What to produce: From the first line of the records down to the one that holds "There are two", transcribe each line exactly and add nothing.

Task material:

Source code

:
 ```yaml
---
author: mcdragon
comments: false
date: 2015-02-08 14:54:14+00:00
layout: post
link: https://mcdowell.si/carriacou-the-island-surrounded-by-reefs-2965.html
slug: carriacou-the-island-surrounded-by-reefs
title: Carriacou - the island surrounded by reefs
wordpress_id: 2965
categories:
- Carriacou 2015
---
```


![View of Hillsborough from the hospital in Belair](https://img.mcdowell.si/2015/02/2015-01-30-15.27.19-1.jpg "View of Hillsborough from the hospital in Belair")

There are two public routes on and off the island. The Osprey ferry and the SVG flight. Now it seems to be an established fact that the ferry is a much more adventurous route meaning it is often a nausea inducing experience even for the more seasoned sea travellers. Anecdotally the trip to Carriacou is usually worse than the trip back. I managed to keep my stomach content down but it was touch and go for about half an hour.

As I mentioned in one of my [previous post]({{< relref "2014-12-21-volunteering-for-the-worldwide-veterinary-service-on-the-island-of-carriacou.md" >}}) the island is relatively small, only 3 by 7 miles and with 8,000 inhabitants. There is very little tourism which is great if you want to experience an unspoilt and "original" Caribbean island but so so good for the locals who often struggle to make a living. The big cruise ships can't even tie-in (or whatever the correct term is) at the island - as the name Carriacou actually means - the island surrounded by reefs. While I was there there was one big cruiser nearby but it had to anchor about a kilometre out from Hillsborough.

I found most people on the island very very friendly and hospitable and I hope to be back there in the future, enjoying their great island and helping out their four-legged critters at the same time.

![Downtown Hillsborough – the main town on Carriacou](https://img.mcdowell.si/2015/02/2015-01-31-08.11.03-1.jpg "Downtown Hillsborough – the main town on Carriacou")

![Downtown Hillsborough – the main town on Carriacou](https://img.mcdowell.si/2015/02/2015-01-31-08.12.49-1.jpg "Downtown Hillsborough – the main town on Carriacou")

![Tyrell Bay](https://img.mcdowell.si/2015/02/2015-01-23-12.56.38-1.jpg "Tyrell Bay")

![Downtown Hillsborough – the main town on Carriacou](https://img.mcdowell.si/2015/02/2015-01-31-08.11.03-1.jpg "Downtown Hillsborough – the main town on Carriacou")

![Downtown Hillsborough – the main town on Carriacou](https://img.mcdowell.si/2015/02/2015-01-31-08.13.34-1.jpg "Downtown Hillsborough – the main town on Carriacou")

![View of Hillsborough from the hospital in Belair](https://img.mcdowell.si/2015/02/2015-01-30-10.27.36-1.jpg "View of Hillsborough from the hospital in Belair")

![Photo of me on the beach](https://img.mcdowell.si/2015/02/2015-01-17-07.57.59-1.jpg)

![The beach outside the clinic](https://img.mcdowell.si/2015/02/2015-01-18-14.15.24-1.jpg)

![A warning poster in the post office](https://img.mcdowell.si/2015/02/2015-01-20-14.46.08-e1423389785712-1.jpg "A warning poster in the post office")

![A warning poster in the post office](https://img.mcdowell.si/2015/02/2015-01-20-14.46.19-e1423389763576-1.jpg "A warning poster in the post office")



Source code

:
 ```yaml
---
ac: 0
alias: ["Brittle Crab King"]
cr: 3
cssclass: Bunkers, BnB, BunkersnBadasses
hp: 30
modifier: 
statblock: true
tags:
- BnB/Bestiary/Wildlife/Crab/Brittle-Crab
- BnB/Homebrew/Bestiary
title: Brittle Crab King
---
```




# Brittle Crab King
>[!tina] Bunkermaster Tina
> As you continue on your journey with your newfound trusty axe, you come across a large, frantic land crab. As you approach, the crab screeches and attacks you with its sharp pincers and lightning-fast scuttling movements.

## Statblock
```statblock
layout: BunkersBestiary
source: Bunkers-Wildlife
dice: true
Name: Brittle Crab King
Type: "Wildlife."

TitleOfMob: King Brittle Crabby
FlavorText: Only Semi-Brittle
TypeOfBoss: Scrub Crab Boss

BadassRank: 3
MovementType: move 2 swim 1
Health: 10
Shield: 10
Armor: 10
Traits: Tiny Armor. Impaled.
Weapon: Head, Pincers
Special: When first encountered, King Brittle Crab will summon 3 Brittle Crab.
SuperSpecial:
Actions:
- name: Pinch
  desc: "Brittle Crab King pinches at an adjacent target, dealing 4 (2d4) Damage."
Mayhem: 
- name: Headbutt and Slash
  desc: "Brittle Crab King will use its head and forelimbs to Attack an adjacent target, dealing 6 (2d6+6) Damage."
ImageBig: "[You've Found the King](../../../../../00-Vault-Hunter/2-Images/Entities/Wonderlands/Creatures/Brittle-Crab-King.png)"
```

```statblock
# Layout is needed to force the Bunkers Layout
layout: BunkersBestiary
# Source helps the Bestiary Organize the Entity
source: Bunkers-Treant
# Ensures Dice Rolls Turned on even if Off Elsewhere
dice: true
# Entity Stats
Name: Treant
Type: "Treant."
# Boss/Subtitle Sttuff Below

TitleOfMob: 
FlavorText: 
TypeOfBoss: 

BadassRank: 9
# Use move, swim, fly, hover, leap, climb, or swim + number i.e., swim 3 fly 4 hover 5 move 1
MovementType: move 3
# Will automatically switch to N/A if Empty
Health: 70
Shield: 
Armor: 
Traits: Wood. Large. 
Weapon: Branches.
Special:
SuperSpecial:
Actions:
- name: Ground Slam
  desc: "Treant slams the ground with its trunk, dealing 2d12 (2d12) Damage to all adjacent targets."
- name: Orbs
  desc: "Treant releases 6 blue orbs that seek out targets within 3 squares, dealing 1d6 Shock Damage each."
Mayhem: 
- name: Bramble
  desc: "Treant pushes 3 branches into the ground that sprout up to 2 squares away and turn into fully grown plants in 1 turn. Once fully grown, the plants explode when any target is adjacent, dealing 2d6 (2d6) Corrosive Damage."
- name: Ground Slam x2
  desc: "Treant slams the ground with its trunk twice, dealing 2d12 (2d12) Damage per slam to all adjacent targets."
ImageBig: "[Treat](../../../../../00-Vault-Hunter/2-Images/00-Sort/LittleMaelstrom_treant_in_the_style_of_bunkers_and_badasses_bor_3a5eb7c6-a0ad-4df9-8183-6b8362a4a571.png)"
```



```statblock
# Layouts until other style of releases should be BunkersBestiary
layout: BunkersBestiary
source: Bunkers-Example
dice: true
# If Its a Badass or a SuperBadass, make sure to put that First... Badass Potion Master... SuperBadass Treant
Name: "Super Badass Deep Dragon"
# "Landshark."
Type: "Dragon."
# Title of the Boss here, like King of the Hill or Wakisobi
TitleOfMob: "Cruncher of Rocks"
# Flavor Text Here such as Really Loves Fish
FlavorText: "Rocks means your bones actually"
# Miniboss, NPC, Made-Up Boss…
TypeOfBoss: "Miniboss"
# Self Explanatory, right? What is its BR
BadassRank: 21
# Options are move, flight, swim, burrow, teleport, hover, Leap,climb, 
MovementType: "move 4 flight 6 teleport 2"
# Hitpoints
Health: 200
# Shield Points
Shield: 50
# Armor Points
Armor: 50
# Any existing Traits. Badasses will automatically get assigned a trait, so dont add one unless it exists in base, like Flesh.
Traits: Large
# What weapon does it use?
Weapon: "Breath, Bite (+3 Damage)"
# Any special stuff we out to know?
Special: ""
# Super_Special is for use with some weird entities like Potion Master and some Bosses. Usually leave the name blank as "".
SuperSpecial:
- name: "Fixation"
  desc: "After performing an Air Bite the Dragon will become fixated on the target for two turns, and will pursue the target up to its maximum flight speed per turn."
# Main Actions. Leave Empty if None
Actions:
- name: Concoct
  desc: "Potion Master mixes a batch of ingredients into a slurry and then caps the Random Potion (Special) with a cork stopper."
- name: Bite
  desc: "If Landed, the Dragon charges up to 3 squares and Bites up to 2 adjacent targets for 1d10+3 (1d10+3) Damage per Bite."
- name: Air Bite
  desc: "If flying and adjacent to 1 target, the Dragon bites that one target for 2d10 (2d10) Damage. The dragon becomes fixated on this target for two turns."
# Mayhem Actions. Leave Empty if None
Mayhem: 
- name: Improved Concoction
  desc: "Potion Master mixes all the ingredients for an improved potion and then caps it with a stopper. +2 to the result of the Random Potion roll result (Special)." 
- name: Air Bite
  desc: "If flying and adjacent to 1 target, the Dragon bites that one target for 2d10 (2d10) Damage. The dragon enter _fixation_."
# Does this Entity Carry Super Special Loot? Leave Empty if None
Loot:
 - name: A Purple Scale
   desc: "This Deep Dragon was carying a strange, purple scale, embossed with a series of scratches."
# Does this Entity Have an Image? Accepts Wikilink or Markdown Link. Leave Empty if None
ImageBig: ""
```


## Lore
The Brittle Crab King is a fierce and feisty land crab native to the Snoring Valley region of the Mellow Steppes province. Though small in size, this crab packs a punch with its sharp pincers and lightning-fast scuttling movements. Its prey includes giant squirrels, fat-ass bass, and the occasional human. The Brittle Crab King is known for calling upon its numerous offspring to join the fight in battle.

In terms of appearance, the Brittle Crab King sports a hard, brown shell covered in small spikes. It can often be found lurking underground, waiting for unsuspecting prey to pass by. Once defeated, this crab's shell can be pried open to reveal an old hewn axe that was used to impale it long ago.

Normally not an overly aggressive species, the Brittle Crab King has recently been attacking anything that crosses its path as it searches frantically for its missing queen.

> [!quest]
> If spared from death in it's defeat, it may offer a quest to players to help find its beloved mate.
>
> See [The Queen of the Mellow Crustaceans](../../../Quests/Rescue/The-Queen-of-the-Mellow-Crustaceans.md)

Answer area:
Source code

:
 ```yaml
---
author: mcdragon
comments: false
date: 2015-02-08 14:54:14+00:00
layout: post
link: https://mcdowell.si/carriacou-the-island-surrounded-by-reefs-2965.html
slug: carriacou-the-island-surrounded-by-reefs
title: Carriacou - the island surrounded by reefs
wordpress_id: 2965
categories:
- Carriacou 2015
---
```


![View of Hillsborough from the hospital in Belair](https://img.mcdowell.si/2015/02/2015-01-30-15.27.19-1.jpg "View of Hillsborough from the hospital in Belair")

There are two public routes on and off the island. The Osprey ferry and the SVG flight. Now it seems to be an established fact that the ferry is a much more adventurous route meaning it is often a nausea inducing experience even for the more seasoned sea travellers. Anecdotally the trip to Carriacou is usually worse than the trip back. I managed to keep my stomach content down but it was touch and go for about half an hour.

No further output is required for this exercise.